§ **Brief**
In the entries that follow, find every line containing "Slides" and copy it.

___ Supplied data ___

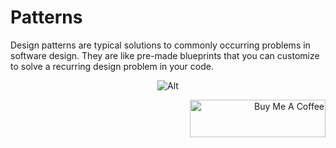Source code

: # Patterns

Design patterns are typical solutions to commonly occurring problems in software design. They are like pre-made blueprints that you can customize to solve a recurring design problem in your code.


<div align="center">
  
![Alt](https://repobeats.axiom.co/api/embed/fde0cb2fe6605e068ff537490bd4f072b392a176.svg "Repobeats analytics image")

</div>

<div align="right">
  
<a href="https://www.buymeacoffee.com/hulpakvasyC" target="_blank"><img src="https://cdn.buymeacoffee.com/buttons/v2/default-yellow.png" alt="Buy Me A Coffee" style="height: 60px !important;width: 217px !important;" ></a>

</div>
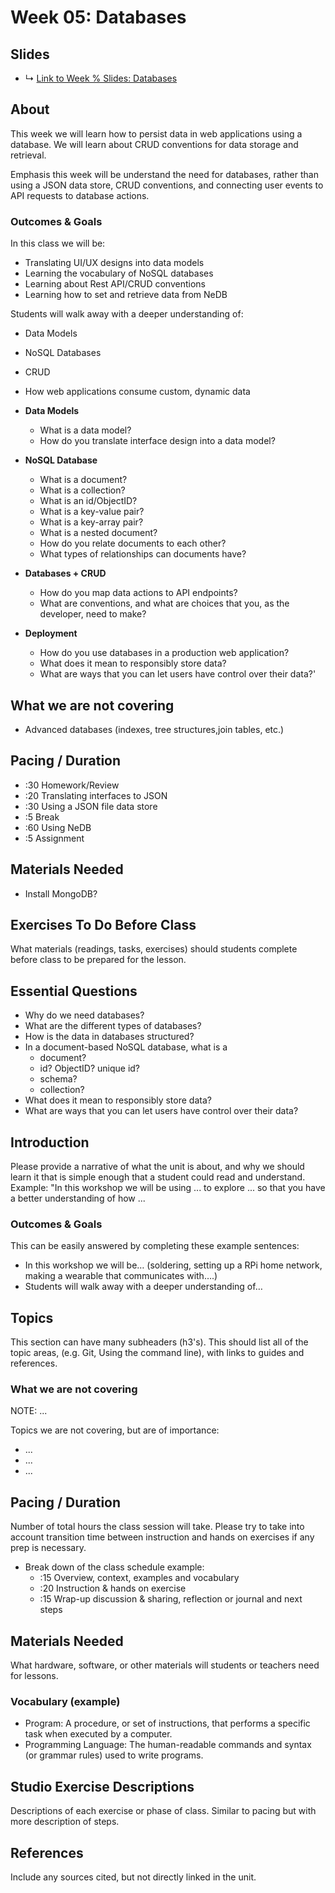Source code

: # Week 05: Databases

## Slides
* ↳ [Link to Week % Slides: Databases](https://docs.google.com/presentation/d/1dY3tUGLn87aO7lqKDjcfaXvsgrOjDIJFya9DzKVPBJs/edit?usp=sharing)

## About

This week we will learn how to persist data in web applications using a database. We will learn about CRUD conventions for data storage and retrieval.

Emphasis this week will be understand the need for databases, rather than using a JSON data store, CRUD conventions, and connecting user events to API requests to database actions. 

### Outcomes & Goals

In this class we will be:
* Translating UI/UX designs into data models
* Learning the vocabulary of NoSQL databases
* Learning about Rest API/CRUD conventions
* Learning how to set and retrieve data from NeDB

Students will walk away with a deeper understanding of:
* Data Models
* NoSQL Databases
* CRUD
* How web applications consume custom, dynamic data

* **Data Models**
  * What is a data model?
  * How do you translate interface design into a data model?
* **NoSQL Database**
  * What is a document?
  * What is a collection?
  * What is an id/ObjectID?
  * What is a key-value pair?
  * What is a key-array pair?
  * What is a nested document?
  * How do you relate documents to each other?
  * What types of relationships can documents have?
* **Databases + CRUD**
  * How do you map data actions to API endpoints?
  * What are conventions, and what are choices that you, as the developer, need to make?
* **Deployment**
  * How do you use databases in a production web application?
  * What does it mean to responsibly store data?
  * What are ways that you can let users have control over their data?'

## What we are not covering
- Advanced databases (indexes, tree structures,join tables, etc.)

## Pacing / Duration
* :30 Homework/Review
* :20 Translating interfaces to JSON
* :30 Using a JSON file data store
* :5 Break
* :60 Using NeDB
* :5 Assignment

## Materials Needed
* Install MongoDB?

<!-- 
### Lecture
* Databases
  * Persisting data with a NoSQL database (as opposed to SQL databases like PostGres or SQLite)
    * NEDB
    * MongoDB
  * CRUD
* Deployment
  * Platform as a service (PaaS), virtual machines, 

### Studio
### Assignment
* Building on your previous assignment, add persistent data using a database.
* (Using templates?)
* Deploy to Heroku
 -->

## Exercises To Do Before Class
What materials (readings, tasks, exercises) should students complete before class to be prepared for the lesson.

## Essential Questions
- Why do we need databases?
- What are the different types of databases?
- How is the data in databases structured?
- In a document-based NoSQL database, what is a
  - document?
  - id? ObjectID? unique id?
  - schema?
  - collection?
- What does it mean to responsibly store data?
- What are ways that you can let users have control over their data?

## Introduction
Please provide a narrative of what the unit is about, and why we should learn it that is simple enough that a student could read and understand. Example: "In this workshop we will be using ... to explore ... so that you have a better understanding of how ...

### Outcomes & Goals
This can be easily answered by completing these example sentences:
* In this workshop we will be… (soldering, setting up a RPi home network, making a wearable that communicates with….)
* Students will walk away with a deeper understanding of…

## Topics
This section can have many subheaders (h3's). This should list all of the topic areas, (e.g. Git, Using the command line), with links to guides and references. 

### What we are not covering

NOTE: ...

Topics we are not covering, but are of importance:
* ...
* ...
* ...


## Pacing / Duration
Number of total hours the class session will take. Please try to take into account transition time between instruction and hands on exercises if any prep is necessary.

- Break down of the class schedule example: 
  - :15 Overview, context, examples and vocabulary 
  - :20 Instruction & hands on exercise 
  - :15 Wrap-up discussion & sharing, reflection or journal and next steps

## Materials Needed
What hardware, software, or other materials will students or teachers need for lessons.

### Vocabulary (example)
* Program: A procedure, or set of instructions, that performs a specific task when executed by a computer. 
* Programming Language: The human-readable commands and syntax (or grammar rules) used to write programs.

## Studio Exercise Descriptions
Descriptions of each exercise or phase of class. Similar to pacing but with more description of steps.

## References
Include any sources cited, but not directly linked in the unit.

<!--
via:
* https://github.com/ITPNYU/ICM-2019-Code/blob/master/weeks/01_intro.md
* https://github.com/eyebeam/curriculum/blob/master/TEMPLATE.md
-->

___

§ **Output for this task**
## Slides
* ↳ [Link to Week % Slides: Databases](https://docs.google.com/presentation/d/1dY3tUGLn87aO7lqKDjcfaXvsgrOjDIJFya9DzKVPBJs/edit?usp=sharing)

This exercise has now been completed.